As we all know, Jesus’s death was an act of immense, pure love. It was the result of him choosing to join with humanity to the utmost degree, entering into and taking on all the kinds of our suffering.

But death is only one prong to this anchor; the other is resurrection. Jesus tells his disciples that they will see the glory of God through what he does for Lazarus; he tells Martha that he is the Resurrection and the Life. And now, as he stands outside the tomb where Lazarus’s dead body has been lying for four days, Jesus is overwhelmed by love, deeply moved yet again. Out of that great love, Jesus Christ resurrects Lazarus from the dead, calling him forth from the tomb. Jesus tells the witnesses to unbind Lazarus and let him be free (the resurrected life in a nutshell).

Jesus talked about his death and the cross, about how he would be lifted up for the sake of his beloved. But—and correct me if I’m wrong—I can’t recall a time where Jesus calls himself “death” or something like that. Suffering is included in some of his titles, and is assuredly a major component of the prophecies about him; but when Jesus speaks, he reveals himself as the Resurrection and Life—like he does here. The resurrection is as much an act of love as Christ dying for us is. If we believe that, we will see the glory of God.
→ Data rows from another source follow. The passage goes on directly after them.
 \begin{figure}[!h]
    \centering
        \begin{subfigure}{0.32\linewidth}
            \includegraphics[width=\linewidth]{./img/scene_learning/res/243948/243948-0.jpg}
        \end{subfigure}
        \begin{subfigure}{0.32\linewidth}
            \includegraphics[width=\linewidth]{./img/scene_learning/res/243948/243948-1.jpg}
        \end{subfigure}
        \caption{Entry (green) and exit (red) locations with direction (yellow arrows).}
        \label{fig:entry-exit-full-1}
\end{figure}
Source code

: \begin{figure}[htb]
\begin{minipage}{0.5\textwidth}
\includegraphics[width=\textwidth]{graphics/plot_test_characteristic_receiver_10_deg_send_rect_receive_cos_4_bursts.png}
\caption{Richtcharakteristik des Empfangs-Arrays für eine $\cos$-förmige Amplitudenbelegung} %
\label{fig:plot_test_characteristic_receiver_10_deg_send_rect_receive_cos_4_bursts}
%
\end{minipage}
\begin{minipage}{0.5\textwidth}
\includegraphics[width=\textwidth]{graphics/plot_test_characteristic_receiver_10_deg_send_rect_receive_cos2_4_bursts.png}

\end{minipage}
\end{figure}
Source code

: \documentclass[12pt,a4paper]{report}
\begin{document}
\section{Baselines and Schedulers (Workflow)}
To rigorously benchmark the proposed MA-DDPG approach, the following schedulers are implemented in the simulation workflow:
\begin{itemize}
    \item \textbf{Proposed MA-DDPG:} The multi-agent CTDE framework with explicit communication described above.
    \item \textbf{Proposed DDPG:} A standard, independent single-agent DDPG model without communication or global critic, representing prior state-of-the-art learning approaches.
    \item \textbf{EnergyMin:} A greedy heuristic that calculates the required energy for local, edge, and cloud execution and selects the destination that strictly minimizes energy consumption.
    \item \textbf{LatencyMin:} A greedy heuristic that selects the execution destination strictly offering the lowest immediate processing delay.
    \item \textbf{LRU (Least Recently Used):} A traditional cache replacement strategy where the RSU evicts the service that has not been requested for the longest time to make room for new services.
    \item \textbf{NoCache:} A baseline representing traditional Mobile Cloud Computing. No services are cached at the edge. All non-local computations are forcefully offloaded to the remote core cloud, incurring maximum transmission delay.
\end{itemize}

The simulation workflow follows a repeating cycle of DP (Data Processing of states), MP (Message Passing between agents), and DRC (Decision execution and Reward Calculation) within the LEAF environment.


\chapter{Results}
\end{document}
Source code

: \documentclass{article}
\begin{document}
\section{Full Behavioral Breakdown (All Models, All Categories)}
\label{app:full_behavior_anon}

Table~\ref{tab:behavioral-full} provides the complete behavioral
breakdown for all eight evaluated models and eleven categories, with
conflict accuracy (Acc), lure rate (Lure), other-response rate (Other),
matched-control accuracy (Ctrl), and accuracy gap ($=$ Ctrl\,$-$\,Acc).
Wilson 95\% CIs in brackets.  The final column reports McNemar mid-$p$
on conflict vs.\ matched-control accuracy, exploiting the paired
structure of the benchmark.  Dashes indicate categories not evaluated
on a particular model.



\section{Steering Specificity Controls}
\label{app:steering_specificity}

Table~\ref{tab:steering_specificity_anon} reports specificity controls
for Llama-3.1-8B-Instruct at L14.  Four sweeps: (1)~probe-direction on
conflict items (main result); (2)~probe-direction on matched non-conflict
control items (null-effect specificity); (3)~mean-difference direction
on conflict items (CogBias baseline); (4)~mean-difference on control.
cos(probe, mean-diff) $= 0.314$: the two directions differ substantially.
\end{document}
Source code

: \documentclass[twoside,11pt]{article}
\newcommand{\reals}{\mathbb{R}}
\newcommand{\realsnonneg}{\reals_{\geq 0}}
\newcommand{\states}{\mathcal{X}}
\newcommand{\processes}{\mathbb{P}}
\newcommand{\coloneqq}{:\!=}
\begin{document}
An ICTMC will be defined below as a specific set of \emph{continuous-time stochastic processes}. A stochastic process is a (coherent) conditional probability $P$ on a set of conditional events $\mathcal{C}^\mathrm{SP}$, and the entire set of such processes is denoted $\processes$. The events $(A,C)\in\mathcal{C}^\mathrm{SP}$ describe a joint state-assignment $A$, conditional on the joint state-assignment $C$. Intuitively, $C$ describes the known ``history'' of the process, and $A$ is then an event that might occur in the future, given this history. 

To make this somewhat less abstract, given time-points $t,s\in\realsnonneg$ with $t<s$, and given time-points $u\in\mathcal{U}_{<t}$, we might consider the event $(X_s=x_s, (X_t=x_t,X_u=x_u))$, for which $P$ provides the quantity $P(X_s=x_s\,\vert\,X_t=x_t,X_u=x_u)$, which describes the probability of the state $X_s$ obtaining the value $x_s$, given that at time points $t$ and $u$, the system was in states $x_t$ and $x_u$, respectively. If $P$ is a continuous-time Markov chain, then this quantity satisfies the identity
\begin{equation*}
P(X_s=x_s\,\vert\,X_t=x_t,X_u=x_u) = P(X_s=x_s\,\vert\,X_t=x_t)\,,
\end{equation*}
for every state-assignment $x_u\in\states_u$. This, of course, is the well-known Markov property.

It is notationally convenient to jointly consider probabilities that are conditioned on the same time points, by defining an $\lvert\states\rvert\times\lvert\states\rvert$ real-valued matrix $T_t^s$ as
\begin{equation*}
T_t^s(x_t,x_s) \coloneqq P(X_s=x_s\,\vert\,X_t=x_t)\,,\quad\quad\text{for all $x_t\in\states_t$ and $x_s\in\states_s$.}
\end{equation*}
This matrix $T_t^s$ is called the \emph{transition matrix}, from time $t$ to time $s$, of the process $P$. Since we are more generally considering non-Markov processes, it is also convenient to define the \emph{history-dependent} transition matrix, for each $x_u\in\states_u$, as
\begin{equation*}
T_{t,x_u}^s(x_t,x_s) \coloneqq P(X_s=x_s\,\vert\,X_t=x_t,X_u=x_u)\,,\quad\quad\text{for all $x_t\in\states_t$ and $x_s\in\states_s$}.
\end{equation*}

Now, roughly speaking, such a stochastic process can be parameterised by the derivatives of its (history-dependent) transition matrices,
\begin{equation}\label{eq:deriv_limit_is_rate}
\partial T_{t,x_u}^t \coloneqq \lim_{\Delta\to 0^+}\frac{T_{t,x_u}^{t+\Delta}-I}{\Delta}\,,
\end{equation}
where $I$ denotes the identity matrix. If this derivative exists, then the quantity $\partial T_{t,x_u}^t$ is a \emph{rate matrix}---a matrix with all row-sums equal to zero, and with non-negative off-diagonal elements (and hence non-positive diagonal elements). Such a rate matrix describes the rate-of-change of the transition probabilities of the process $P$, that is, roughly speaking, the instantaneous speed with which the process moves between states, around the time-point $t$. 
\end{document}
Amen.

Textual Point

The perfect tense of the verb oida (to know) makes another strong appearance in our text. (If you didn’t read last week’s gospel lectionary , oida is a keyword in John 9.) This time, it’s Martha’s statements about what she knows in verses 22 and 23 that culminate in her belief and faith in verse 27.

[Note: We have a special page dedicated to further sermon ideas and resources for the 2023 Year A Season of Lent and on into Easter.  Visit this page here.]

Illustration Idea

Life’s pivotal moments are full of experiences of being deeply disturbed and moved as Jesus was here. I remember the time I sobbed the entire time I was writing a funeral sermon for a dear friend who died too young; I made it through the service itself only slightly more composed. I remember, too, just a few weeks ago walking with my dad towards the man I love and feeling deeply moved by what was happening as we committed to one another through marriage, and the way in which my dear friend was moved to tears during her wedding homily for us because she knows our story and how God had shown us great love during a number of years of singleness. I’ve heard the Word of the Lord on more than one occasion and been deeply moved to the point of expression by God’s personal care, promises, and love for me. I’ve seen the same sort of overwhelm on the faces of parents as their children make their entry into this world or their lives through adoption, and I have felt it when watching commercials that depict people helping one another with lovingkindness. It is entirely human to be affected in this way. It is also entirely divine, for it can only happen where there is love.